Source data Start Marker

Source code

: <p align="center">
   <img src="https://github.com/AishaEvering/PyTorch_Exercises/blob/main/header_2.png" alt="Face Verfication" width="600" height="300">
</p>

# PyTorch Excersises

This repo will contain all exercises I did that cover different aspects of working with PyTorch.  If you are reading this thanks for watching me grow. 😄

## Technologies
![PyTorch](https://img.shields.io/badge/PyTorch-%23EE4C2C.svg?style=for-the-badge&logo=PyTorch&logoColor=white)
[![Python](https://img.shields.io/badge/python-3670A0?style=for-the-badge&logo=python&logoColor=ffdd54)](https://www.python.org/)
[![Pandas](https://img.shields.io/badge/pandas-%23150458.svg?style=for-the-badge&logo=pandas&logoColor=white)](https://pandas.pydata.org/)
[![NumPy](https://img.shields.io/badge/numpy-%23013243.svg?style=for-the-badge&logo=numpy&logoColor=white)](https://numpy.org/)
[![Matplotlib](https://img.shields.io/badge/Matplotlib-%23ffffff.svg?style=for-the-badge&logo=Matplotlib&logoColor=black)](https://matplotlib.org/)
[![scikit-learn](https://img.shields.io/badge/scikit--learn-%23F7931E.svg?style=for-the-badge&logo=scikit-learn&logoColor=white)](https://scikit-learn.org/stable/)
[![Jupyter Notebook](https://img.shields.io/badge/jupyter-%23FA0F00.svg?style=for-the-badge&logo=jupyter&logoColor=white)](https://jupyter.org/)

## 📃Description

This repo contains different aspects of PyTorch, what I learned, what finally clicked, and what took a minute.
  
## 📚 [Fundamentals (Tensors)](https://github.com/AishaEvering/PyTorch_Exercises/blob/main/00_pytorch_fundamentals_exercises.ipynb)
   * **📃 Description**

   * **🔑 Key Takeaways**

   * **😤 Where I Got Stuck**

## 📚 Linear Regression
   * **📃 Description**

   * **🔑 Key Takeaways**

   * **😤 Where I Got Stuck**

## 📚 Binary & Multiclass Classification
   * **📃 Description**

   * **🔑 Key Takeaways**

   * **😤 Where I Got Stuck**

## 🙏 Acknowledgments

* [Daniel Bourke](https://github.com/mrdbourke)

Source data End Marker
Source data Start Marker

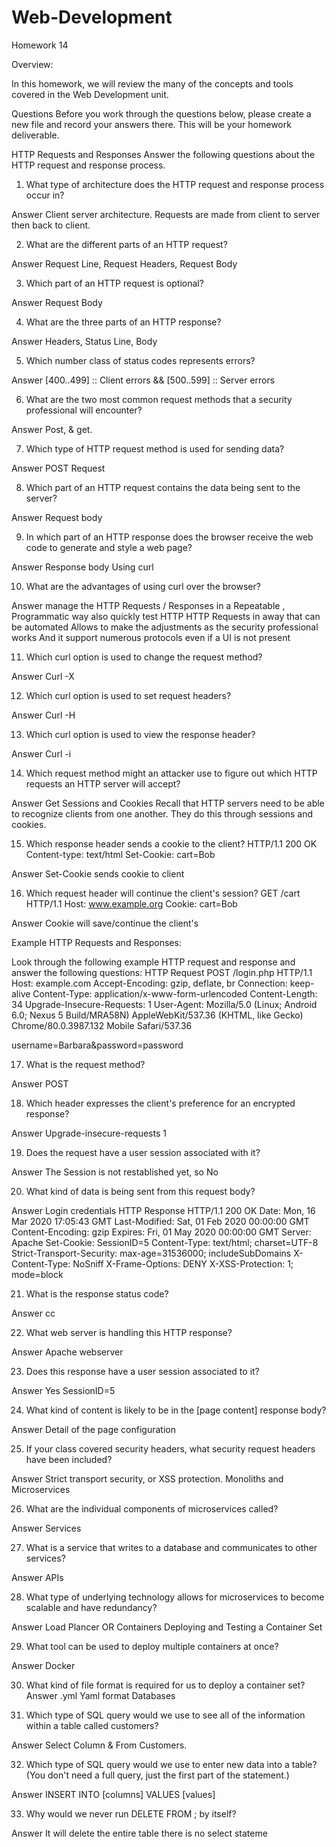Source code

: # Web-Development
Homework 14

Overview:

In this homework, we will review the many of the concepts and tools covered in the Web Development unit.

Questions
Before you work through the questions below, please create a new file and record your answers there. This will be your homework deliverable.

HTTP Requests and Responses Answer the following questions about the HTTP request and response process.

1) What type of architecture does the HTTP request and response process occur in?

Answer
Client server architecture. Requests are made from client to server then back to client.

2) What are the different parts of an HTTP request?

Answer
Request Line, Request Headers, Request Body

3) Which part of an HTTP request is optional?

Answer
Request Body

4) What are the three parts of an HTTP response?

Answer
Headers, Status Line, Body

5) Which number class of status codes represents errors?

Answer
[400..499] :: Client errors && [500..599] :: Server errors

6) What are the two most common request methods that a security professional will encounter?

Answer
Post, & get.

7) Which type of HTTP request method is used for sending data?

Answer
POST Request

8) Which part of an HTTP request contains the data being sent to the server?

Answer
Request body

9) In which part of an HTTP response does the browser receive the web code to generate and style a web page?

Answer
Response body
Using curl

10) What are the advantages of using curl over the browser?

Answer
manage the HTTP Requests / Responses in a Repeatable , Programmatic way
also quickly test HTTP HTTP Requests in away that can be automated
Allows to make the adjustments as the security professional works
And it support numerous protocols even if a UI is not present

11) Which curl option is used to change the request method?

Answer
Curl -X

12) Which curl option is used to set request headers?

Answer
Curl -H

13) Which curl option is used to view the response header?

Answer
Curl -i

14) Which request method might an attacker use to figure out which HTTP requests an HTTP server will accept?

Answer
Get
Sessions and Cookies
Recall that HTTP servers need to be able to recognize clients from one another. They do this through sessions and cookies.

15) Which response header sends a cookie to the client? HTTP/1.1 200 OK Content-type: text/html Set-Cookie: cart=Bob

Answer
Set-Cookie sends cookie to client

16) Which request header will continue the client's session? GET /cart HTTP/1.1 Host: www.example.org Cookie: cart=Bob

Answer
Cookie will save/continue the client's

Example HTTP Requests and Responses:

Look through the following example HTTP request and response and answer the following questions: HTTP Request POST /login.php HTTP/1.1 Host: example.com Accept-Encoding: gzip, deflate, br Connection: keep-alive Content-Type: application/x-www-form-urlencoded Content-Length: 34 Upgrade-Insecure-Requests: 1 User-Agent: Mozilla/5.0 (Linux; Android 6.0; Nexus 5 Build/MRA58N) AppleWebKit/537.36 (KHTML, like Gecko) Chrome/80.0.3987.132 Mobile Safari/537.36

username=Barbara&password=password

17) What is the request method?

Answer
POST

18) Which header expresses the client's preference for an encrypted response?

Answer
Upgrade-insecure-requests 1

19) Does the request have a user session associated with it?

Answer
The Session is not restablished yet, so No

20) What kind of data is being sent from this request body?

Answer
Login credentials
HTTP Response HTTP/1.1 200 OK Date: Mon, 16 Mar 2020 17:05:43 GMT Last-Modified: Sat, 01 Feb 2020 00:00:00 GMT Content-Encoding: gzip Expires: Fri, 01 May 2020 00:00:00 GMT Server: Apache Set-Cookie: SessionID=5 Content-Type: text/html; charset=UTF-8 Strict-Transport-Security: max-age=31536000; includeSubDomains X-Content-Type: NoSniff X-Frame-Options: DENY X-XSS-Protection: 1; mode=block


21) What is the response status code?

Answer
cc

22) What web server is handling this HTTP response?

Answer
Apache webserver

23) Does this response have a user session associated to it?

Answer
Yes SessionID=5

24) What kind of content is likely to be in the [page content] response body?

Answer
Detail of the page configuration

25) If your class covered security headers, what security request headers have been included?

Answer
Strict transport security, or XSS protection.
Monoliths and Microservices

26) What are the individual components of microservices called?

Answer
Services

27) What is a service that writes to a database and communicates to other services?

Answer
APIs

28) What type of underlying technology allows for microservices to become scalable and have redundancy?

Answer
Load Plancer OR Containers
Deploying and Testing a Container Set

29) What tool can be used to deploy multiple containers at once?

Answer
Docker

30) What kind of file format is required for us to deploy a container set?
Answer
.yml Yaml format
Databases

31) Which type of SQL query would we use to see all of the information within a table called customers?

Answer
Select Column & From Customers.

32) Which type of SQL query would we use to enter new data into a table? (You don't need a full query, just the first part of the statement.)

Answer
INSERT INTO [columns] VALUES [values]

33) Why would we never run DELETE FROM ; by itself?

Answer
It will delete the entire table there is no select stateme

Source data End Marker
Source data Start Marker

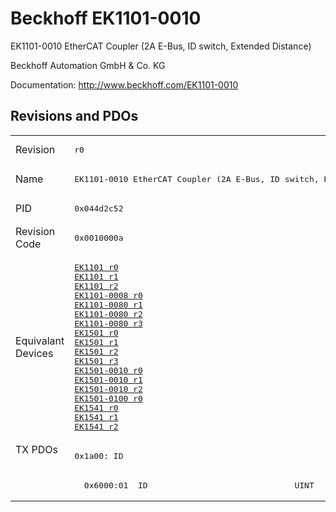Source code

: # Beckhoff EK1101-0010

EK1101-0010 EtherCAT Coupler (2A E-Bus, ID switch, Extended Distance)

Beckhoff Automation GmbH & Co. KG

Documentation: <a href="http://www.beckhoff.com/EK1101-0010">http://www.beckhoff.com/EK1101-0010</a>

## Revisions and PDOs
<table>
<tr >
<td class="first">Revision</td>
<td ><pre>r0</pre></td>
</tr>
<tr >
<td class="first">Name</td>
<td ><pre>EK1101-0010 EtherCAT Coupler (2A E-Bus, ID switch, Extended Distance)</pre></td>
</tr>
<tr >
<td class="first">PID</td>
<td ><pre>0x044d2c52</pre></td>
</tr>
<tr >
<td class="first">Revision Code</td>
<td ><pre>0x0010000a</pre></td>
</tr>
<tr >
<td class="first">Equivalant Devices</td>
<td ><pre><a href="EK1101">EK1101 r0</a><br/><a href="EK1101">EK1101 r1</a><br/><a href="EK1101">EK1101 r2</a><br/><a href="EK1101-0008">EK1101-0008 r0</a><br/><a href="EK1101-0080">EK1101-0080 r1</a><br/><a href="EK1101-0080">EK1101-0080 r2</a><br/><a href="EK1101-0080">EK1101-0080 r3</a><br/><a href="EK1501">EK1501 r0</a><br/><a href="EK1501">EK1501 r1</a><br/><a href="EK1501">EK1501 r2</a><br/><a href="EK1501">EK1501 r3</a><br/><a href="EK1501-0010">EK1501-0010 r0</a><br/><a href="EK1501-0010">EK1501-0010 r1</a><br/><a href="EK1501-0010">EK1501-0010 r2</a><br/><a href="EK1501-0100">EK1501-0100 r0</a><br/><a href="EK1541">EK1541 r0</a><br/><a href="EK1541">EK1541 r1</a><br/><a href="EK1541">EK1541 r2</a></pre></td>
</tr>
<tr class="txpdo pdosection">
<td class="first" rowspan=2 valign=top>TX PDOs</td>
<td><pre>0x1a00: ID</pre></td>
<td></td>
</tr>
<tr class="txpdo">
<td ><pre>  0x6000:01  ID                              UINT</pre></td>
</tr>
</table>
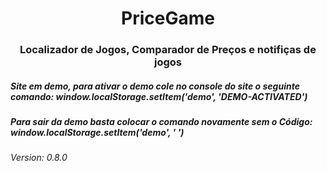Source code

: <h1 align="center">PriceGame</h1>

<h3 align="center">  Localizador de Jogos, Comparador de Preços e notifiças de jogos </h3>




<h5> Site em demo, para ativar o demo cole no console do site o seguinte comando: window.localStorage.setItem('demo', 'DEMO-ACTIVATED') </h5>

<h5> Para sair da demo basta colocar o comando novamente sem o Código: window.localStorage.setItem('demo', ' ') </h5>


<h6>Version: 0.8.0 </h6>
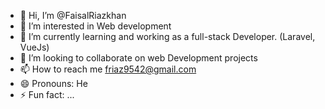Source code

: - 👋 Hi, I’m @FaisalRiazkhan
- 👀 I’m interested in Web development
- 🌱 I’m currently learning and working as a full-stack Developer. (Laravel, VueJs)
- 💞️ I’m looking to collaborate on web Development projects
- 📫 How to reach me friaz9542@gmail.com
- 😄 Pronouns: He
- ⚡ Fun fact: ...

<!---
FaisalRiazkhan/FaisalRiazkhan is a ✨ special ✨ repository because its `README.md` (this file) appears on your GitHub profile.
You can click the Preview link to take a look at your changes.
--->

Source data End Marker

### [What is expected]
Would you copy, unchanged, the stretch of the records above that begins at the line containing "32) Which type" and ends at the line containing "It will delete", and only that?

### [Output for this exercise]
32) Which type of SQL query would we use to enter new data into a table? (You don't need a full query, just the first part of the statement.)

Answer
INSERT INTO [columns] VALUES [values]

33) Why would we never run DELETE FROM ; by itself?

Answer
It will delete the entire table there is no select stateme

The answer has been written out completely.